+++ GIVEN RECORDS

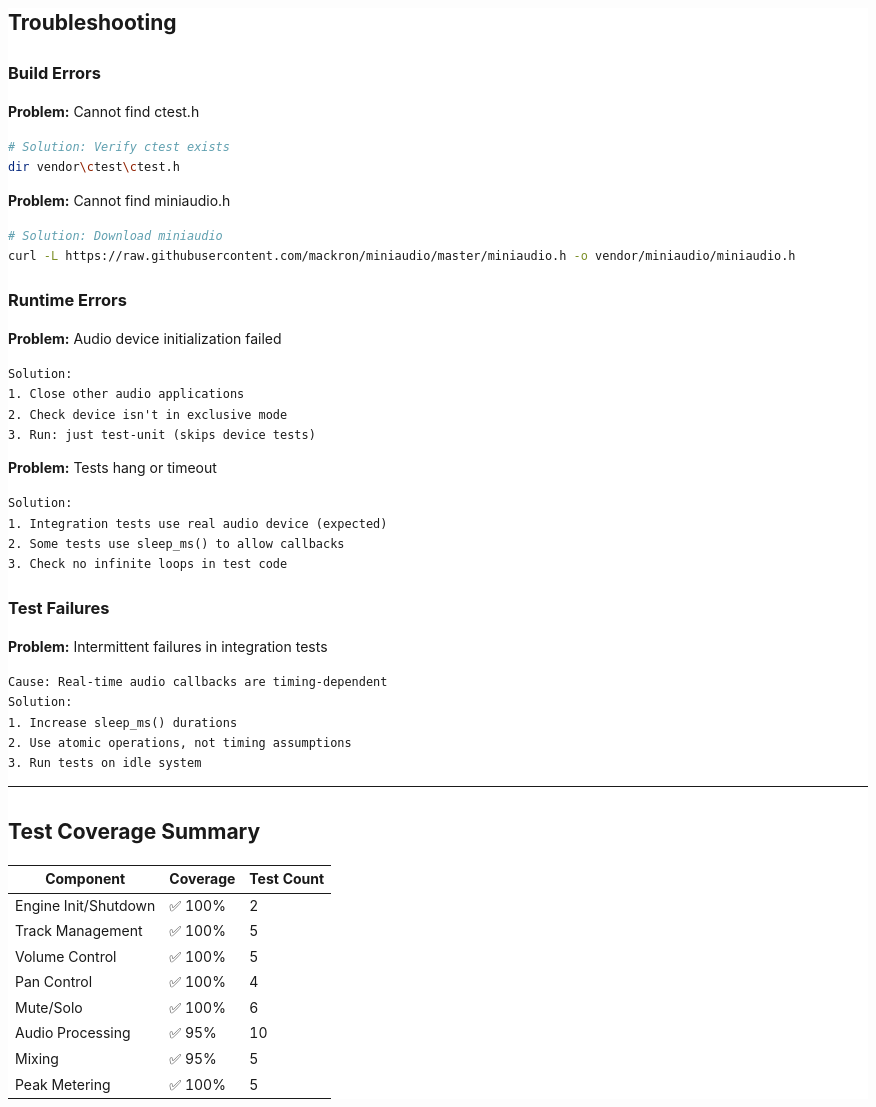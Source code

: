 
## Troubleshooting

### Build Errors

**Problem:** Cannot find ctest.h
```bash
# Solution: Verify ctest exists
dir vendor\ctest\ctest.h
```

**Problem:** Cannot find miniaudio.h
```bash
# Solution: Download miniaudio
curl -L https://raw.githubusercontent.com/mackron/miniaudio/master/miniaudio.h -o vendor/miniaudio/miniaudio.h
```

### Runtime Errors

**Problem:** Audio device initialization failed
```
Solution:
1. Close other audio applications
2. Check device isn't in exclusive mode
3. Run: just test-unit (skips device tests)
```

**Problem:** Tests hang or timeout
```
Solution:
1. Integration tests use real audio device (expected)
2. Some tests use sleep_ms() to allow callbacks
3. Check no infinite loops in test code
```

### Test Failures

**Problem:** Intermittent failures in integration tests
```
Cause: Real-time audio callbacks are timing-dependent
Solution: 
1. Increase sleep_ms() durations
2. Use atomic operations, not timing assumptions
3. Run tests on idle system
```

---

## Test Coverage Summary

| Component | Coverage | Test Count |
|-----------|----------|------------|
| Engine Init/Shutdown | ✅ 100% | 2 |
| Track Management | ✅ 100% | 5 |
| Volume Control | ✅ 100% | 5 |
| Pan Control | ✅ 100% | 4 |
| Mute/Solo | ✅ 100% | 6 |
| Audio Processing | ✅ 95% | 10 |
| Mixing | ✅ 95% | 5 |
| Peak Metering | ✅ 100% | 5 |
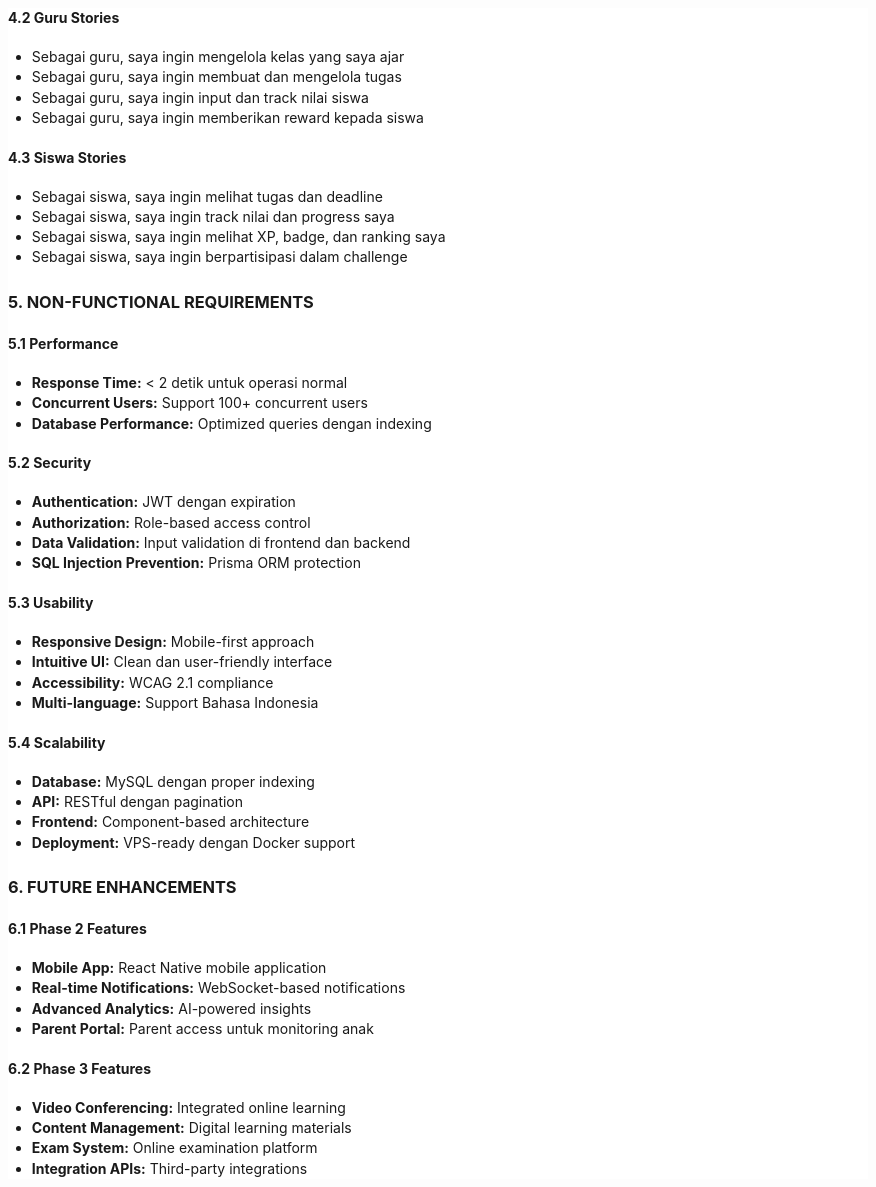 #### 4.2 Guru Stories
- Sebagai guru, saya ingin mengelola kelas yang saya ajar
- Sebagai guru, saya ingin membuat dan mengelola tugas
- Sebagai guru, saya ingin input dan track nilai siswa
- Sebagai guru, saya ingin memberikan reward kepada siswa

#### 4.3 Siswa Stories
- Sebagai siswa, saya ingin melihat tugas dan deadline
- Sebagai siswa, saya ingin track nilai dan progress saya
- Sebagai siswa, saya ingin melihat XP, badge, dan ranking saya
- Sebagai siswa, saya ingin berpartisipasi dalam challenge

### 5. NON-FUNCTIONAL REQUIREMENTS

#### 5.1 Performance
- **Response Time:** < 2 detik untuk operasi normal
- **Concurrent Users:** Support 100+ concurrent users
- **Database Performance:** Optimized queries dengan indexing

#### 5.2 Security
- **Authentication:** JWT dengan expiration
- **Authorization:** Role-based access control
- **Data Validation:** Input validation di frontend dan backend
- **SQL Injection Prevention:** Prisma ORM protection

#### 5.3 Usability
- **Responsive Design:** Mobile-first approach
- **Intuitive UI:** Clean dan user-friendly interface
- **Accessibility:** WCAG 2.1 compliance
- **Multi-language:** Support Bahasa Indonesia

#### 5.4 Scalability
- **Database:** MySQL dengan proper indexing
- **API:** RESTful dengan pagination
- **Frontend:** Component-based architecture
- **Deployment:** VPS-ready dengan Docker support

### 6. FUTURE ENHANCEMENTS

#### 6.1 Phase 2 Features
- **Mobile App:** React Native mobile application
- **Real-time Notifications:** WebSocket-based notifications
- **Advanced Analytics:** AI-powered insights
- **Parent Portal:** Parent access untuk monitoring anak

#### 6.2 Phase 3 Features
- **Video Conferencing:** Integrated online learning
- **Content Management:** Digital learning materials
- **Exam System:** Online examination platform
- **Integration APIs:** Third-party integrations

++++++

*WORK TO COMPLETE*. Above this instruction are the records; retype exactly the lines from the one containing "- Sebagai siswa, saya ingin melihat XP, badge, dan" up to and including the one containing "- **Real-time Notifications:**".

*RESPONSE BELOW*.
- Sebagai siswa, saya ingin melihat XP, badge, dan ranking saya
- Sebagai siswa, saya ingin berpartisipasi dalam challenge

### 5. NON-FUNCTIONAL REQUIREMENTS

#### 5.1 Performance
- **Response Time:** < 2 detik untuk operasi normal
- **Concurrent Users:** Support 100+ concurrent users
- **Database Performance:** Optimized queries dengan indexing

#### 5.2 Security
- **Authentication:** JWT dengan expiration
- **Authorization:** Role-based access control
- **Data Validation:** Input validation di frontend dan backend
- **SQL Injection Prevention:** Prisma ORM protection

#### 5.3 Usability
- **Responsive Design:** Mobile-first approach
- **Intuitive UI:** Clean dan user-friendly interface
- **Accessibility:** WCAG 2.1 compliance
- **Multi-language:** Support Bahasa Indonesia

#### 5.4 Scalability
- **Database:** MySQL dengan proper indexing
- **API:** RESTful dengan pagination
- **Frontend:** Component-based architecture
- **Deployment:** VPS-ready dengan Docker support

### 6. FUTURE ENHANCEMENTS

#### 6.1 Phase 2 Features
- **Mobile App:** React Native mobile application
- **Real-time Notifications:** WebSocket-based notifications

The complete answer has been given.